PEDV strains KPEDV-9 and SM98LVec were subjected to trypsin or neuraminidase treatment at 37°C for 30 min prior to HA test

Virus strain	Treatment
	Non-treated (HA units)	Trypsina (HA units)	Neuraminidaseb (HA units)
KPEDV-9	0	8	2
SM98LVec	0	8	4

a10 μg/ml trypsin at 37°C, 30 min

b50 mU/ml neuraminidase at 37°C, 30 min

Table 2

Rabbit erythrocytes were subjected to neuraminidase treatment at 37°C for 30 min prior to HA test with trypsin-treated PEDV strains

Virus strain	Rabbit erythrocytes
	Non-treated (HA units)	Neuraminidase treateda (HA units)
KPEDV-9	8	8
SM98LVec	8	8

a2 U/ml at 37°C, 30 min

Based from the above findings, PEDV possess HA activity even though it lacks the HE surface protein that confers HA activity in other coronaviruses. The HA activity of PEDV was elicited by trypsin or neuraminidase treatment, suggesting that proteolytic processing or removal of the N-acetylneuraminic acid from the virus surface, most likely on the spike protein, is responsible for this attribute. While the target erythrocytes of PEDV (rabbit origin) differ from those of TGEV (bovine origin), their HA activities share a common trait: neither virus requires a large number of surface-bound sialic acid residues on their target erythrocytes for a hemagglutination reaction.

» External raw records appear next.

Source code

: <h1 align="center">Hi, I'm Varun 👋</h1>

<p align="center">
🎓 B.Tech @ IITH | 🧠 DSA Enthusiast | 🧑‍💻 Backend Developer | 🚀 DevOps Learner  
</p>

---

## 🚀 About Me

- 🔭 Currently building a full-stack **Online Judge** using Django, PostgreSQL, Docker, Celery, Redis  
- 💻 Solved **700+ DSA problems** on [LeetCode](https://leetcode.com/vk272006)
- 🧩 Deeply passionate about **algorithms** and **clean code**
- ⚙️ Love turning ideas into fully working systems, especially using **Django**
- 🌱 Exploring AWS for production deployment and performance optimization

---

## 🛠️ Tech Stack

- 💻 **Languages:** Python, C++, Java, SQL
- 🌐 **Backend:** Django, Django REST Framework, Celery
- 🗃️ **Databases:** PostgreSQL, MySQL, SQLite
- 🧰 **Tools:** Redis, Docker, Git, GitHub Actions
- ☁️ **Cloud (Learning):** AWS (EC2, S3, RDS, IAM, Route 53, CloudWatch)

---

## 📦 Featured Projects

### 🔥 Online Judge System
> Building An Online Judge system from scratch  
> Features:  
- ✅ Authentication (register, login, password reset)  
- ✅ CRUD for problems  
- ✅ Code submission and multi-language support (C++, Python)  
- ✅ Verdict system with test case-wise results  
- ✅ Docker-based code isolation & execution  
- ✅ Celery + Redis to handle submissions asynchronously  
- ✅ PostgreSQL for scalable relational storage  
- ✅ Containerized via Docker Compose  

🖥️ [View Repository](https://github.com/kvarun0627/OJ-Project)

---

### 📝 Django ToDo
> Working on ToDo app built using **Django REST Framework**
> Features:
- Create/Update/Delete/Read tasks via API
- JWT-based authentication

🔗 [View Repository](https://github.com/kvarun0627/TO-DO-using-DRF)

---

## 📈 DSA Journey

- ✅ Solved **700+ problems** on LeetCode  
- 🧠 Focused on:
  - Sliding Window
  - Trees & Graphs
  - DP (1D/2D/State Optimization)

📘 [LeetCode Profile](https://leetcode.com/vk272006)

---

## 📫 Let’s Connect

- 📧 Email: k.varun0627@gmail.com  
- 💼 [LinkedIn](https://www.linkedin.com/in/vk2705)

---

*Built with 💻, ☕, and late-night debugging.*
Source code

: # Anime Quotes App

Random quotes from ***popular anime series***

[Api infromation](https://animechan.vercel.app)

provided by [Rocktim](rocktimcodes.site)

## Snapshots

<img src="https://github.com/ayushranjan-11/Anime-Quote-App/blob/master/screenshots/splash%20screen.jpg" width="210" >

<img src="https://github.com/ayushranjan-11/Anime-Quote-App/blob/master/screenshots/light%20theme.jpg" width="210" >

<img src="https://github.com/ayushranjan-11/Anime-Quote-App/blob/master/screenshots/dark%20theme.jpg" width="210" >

HA is a useful diagnostic and serologic property shared by many different viruses. However, the conditions governing HA and the properties of hemagglutinins are very different, depending on the virus [29]. In previous studies, it was reported that some coronavirus agglutinate a variety of erythrocytes only under special conditions [2, 6]. Large variations exist among members of the family Coronaviridae in their ability to agglutinate erythrocytes. HEV readily agglutinates chicken erythrocytes at room temperature and forms a relatively permanent bond with the erythrocytes [10]. In the case of MHV, while several strains contain the HE glycoprotein, only the MHV-DVIM strain has been shown to cause hemagglutination [9, 27]. HA activity of IBV was first revealed after trypsin, phospholipase C, and neuraminidase treatment [6, 14]. Noda et al. [19] reported in 1987 that TGEV grown in primary swine kidney cell cultures agglutinated erythrocytes from chicken, guinea pig and cattle but not erythrocytes from mouse and goose at 4°C. It was also found that the HA reaction is effectively inhibited by specific antiserum.

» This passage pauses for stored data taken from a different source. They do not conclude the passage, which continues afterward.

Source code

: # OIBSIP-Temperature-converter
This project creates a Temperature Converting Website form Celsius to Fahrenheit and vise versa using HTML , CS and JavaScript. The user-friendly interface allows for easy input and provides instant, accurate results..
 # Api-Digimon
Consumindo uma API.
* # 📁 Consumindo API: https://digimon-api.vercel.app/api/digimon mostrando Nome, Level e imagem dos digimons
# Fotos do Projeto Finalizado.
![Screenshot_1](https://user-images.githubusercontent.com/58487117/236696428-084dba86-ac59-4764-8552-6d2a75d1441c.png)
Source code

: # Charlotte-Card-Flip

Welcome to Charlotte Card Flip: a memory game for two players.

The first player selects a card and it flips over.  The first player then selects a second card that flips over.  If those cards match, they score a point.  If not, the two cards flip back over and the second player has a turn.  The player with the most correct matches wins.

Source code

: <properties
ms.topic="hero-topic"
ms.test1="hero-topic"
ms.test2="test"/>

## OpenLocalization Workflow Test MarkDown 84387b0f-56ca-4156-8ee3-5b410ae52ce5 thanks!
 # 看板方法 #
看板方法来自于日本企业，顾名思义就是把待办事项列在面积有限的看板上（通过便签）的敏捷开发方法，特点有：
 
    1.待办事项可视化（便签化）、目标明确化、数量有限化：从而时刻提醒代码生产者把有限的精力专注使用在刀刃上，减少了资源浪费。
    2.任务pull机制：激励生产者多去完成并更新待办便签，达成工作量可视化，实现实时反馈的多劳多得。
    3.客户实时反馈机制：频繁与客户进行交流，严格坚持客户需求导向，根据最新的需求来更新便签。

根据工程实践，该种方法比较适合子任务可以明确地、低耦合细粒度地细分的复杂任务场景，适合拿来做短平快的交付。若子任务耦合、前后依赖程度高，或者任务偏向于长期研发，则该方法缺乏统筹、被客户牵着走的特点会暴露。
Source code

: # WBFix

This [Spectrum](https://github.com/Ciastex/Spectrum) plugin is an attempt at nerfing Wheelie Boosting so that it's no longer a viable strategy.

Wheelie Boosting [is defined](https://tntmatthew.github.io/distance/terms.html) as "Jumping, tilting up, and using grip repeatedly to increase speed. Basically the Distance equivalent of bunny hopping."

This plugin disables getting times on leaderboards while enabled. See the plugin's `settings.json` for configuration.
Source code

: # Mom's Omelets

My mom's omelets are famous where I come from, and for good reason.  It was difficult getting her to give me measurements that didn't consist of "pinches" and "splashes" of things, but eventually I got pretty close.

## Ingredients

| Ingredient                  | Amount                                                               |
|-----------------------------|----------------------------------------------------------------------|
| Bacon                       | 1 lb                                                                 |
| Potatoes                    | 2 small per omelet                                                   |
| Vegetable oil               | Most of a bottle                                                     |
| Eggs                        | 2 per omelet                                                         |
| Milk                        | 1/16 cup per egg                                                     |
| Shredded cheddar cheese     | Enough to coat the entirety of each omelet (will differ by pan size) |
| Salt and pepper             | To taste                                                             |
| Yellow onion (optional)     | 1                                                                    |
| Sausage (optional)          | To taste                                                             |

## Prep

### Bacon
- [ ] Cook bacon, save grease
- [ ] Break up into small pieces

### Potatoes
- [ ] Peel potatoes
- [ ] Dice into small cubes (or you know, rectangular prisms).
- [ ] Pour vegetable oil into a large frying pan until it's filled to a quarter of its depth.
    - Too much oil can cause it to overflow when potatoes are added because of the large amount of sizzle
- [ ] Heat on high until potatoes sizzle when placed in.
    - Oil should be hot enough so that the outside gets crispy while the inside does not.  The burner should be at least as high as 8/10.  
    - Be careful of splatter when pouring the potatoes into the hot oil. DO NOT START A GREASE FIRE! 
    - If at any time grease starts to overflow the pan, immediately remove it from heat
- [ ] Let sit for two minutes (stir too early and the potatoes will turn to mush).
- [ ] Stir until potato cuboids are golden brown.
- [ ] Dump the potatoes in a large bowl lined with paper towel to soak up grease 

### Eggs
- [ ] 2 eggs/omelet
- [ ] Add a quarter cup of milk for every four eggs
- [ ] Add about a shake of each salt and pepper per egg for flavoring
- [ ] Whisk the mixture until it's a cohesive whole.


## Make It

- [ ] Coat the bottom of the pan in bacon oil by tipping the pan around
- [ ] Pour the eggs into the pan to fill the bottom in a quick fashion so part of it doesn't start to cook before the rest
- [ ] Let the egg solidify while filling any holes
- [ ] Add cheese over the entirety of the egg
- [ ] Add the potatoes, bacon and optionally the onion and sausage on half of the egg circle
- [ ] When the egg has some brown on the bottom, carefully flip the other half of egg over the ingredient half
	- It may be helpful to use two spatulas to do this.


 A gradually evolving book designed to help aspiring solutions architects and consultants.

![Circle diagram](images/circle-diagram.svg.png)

Here, we describe the HA activity of two different strains of PEDV against erythrocytes of different origin. Both strains were able to agglutinate rabbit erythrocytes, but not the other types of erythrocytes. In addition, HA activity was only induced by treatment with either trypsin or neuraminidase, similar to that of TGEV and IBV. On the basis of these results, it can be concluded that the HA activity of PEDV is dependent on the removal of the neuraminic acid on the virion surface through either trypsin or neuraminidase treatment. The ability of PEDV to agglutinate rabbit erythrocytes, but not chicken or pig erythrocytes, can be used as a diagnostic tool to differentiate PED from TGE infection. This is particularly useful because both PEDV and TGEV infections exhibit similar clinical manifestations, and differentiation by other methods such as RT-PCR, ELISA or other commercial test kits is rather expensive. Further studies are needed to understand the mechanism of PEDV HA activity. Nonetheless, these findings provide primary insight for the development of new diagnostic methods for PEDV detection.